Exercise.
A faithful copy of every entry, with the pictures removed, is what is needed here.

======== Data excerpts

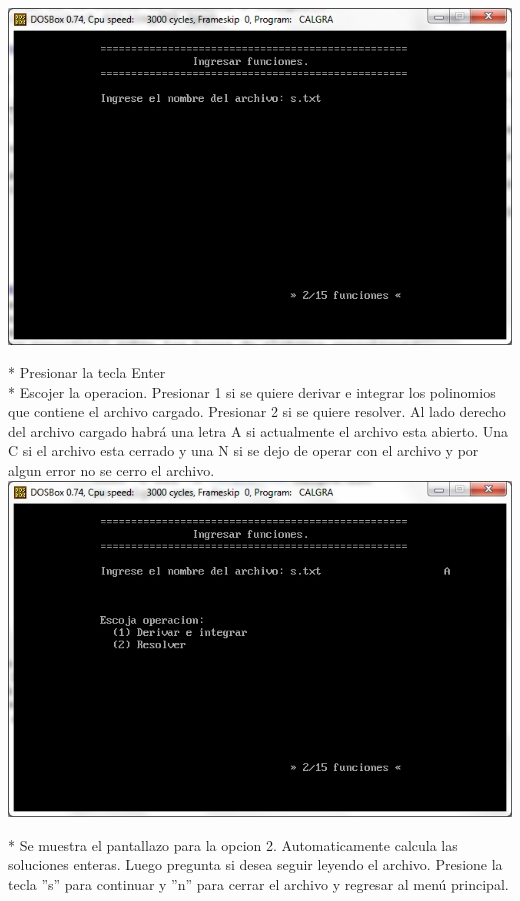 \documentclass[journal]{../../IEEEtran/IEEEtran}
\begin{document}
\includegraphics[scale=0.42]{img/31.jpg}

* Presionar la tecla Enter\\

* Escojer la operacion. Presionar 1 si se quiere derivar e integrar
los polinomios que contiene el archivo cargado. Presionar 2 si se
quiere resolver. Al lado derecho del archivo cargado habrá una letra A
si actualmente el archivo esta abierto. Una C si el archivo esta
cerrado y una N si se dejo de operar con el archivo y por algun error
no se cerro el archivo.\\

\includegraphics[scale=0.42]{img/32.jpg}

* Se muestra el pantallazo para la opcion 2. Automaticamente calcula
las soluciones enteras. Luego pregunta si desea seguir leyendo el
archivo. Presione la tecla ''s'' para continuar y ''n'' para cerrar el
archivo y regresar al menú principal.\\
\end{document}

================

The answer.
 \documentclass[journal]{../../IEEEtran/IEEEtran}
\begin{document}
\includegraphics[scale=0.42]{img/31.jpg}

* Presionar la tecla Enter\\

* Escojer la operacion. Presionar 1 si se quiere derivar e integrar
los polinomios que contiene el archivo cargado. Presionar 2 si se
quiere resolver. Al lado derecho del archivo cargado habrá una letra A
si actualmente el archivo esta abierto. Una C si el archivo esta
cerrado y una N si se dejo de operar con el archivo y por algun error
no se cerro el archivo.\\

\includegraphics[scale=0.42]{img/32.jpg}

* Se muestra el pantallazo para la opcion 2. Automaticamente calcula
las soluciones enteras. Luego pregunta si desea seguir leyendo el
archivo. Presione la tecla ''s'' para continuar y ''n'' para cerrar el
archivo y regresar al menú principal.\\
\end{document}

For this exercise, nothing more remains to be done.